Records from a data source:
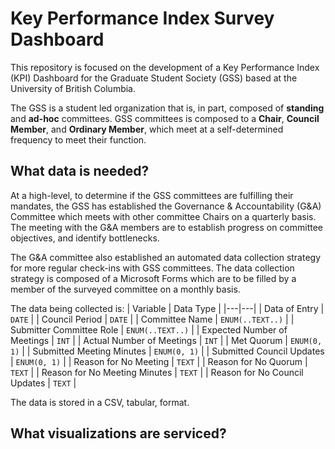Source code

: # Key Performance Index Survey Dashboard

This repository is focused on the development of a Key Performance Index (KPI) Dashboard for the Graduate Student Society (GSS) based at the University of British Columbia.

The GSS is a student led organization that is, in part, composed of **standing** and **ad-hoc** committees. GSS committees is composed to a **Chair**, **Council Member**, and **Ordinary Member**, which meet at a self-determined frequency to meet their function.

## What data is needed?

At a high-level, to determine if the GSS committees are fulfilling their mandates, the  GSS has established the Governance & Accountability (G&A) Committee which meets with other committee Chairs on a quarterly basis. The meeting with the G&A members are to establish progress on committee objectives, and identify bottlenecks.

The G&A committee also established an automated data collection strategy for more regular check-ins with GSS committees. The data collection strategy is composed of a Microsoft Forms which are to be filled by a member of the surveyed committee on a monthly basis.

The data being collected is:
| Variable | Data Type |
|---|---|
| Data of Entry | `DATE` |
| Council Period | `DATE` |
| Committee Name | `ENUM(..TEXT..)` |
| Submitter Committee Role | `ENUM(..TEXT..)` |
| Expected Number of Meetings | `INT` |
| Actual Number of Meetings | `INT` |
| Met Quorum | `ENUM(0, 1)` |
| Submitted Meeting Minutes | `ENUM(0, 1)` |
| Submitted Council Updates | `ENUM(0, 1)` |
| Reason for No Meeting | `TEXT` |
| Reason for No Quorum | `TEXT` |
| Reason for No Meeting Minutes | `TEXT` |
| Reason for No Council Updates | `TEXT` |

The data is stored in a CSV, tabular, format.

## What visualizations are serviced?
...
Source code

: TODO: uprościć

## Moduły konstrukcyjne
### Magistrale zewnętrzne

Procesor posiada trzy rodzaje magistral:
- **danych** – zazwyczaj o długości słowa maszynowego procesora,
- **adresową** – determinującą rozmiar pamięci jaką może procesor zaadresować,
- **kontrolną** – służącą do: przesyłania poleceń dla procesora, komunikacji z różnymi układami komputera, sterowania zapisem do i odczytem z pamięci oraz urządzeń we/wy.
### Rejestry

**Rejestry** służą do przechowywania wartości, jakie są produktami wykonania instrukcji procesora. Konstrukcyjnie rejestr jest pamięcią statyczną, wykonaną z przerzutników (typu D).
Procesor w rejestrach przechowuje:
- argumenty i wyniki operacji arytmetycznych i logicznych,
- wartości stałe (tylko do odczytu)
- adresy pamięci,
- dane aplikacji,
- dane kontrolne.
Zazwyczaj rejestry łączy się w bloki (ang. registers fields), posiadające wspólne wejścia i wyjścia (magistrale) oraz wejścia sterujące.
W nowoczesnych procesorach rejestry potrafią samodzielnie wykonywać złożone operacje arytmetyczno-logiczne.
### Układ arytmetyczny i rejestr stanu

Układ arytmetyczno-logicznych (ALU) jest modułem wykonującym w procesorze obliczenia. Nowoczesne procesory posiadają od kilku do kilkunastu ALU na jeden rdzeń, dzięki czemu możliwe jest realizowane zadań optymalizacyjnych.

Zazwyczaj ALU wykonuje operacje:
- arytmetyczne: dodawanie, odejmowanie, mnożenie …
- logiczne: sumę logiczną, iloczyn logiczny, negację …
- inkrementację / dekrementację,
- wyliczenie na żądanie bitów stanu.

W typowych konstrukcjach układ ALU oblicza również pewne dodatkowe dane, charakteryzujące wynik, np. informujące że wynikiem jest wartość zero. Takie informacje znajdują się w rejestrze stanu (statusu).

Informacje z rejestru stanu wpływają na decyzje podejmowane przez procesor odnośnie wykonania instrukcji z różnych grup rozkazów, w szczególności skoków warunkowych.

Task prompt
Which lines above run from the one containing "### Magistrale zewnętrzne" down to the one containing "Informacje z rejestru"? Repeat exactly those, both ends included, and nothing else.

Answer for this exercise
### Magistrale zewnętrzne

Procesor posiada trzy rodzaje magistral:
- **danych** – zazwyczaj o długości słowa maszynowego procesora,
- **adresową** – determinującą rozmiar pamięci jaką może procesor zaadresować,
- **kontrolną** – służącą do: przesyłania poleceń dla procesora, komunikacji z różnymi układami komputera, sterowania zapisem do i odczytem z pamięci oraz urządzeń we/wy.
### Rejestry

**Rejestry** służą do przechowywania wartości, jakie są produktami wykonania instrukcji procesora. Konstrukcyjnie rejestr jest pamięcią statyczną, wykonaną z przerzutników (typu D).
Procesor w rejestrach przechowuje:
- argumenty i wyniki operacji arytmetycznych i logicznych,
- wartości stałe (tylko do odczytu)
- adresy pamięci,
- dane aplikacji,
- dane kontrolne.
Zazwyczaj rejestry łączy się w bloki (ang. registers fields), posiadające wspólne wejścia i wyjścia (magistrale) oraz wejścia sterujące.
W nowoczesnych procesorach rejestry potrafią samodzielnie wykonywać złożone operacje arytmetyczno-logiczne.
### Układ arytmetyczny i rejestr stanu

Układ arytmetyczno-logicznych (ALU) jest modułem wykonującym w procesorze obliczenia. Nowoczesne procesory posiadają od kilku do kilkunastu ALU na jeden rdzeń, dzięki czemu możliwe jest realizowane zadań optymalizacyjnych.

Zazwyczaj ALU wykonuje operacje:
- arytmetyczne: dodawanie, odejmowanie, mnożenie …
- logiczne: sumę logiczną, iloczyn logiczny, negację …
- inkrementację / dekrementację,
- wyliczenie na żądanie bitów stanu.

W typowych konstrukcjach układ ALU oblicza również pewne dodatkowe dane, charakteryzujące wynik, np. informujące że wynikiem jest wartość zero. Takie informacje znajdują się w rejestrze stanu (statusu).

Informacje z rejestru stanu wpływają na decyzje podejmowane przez procesor odnośnie wykonania instrukcji z różnych grup rozkazów, w szczególności skoków warunkowych.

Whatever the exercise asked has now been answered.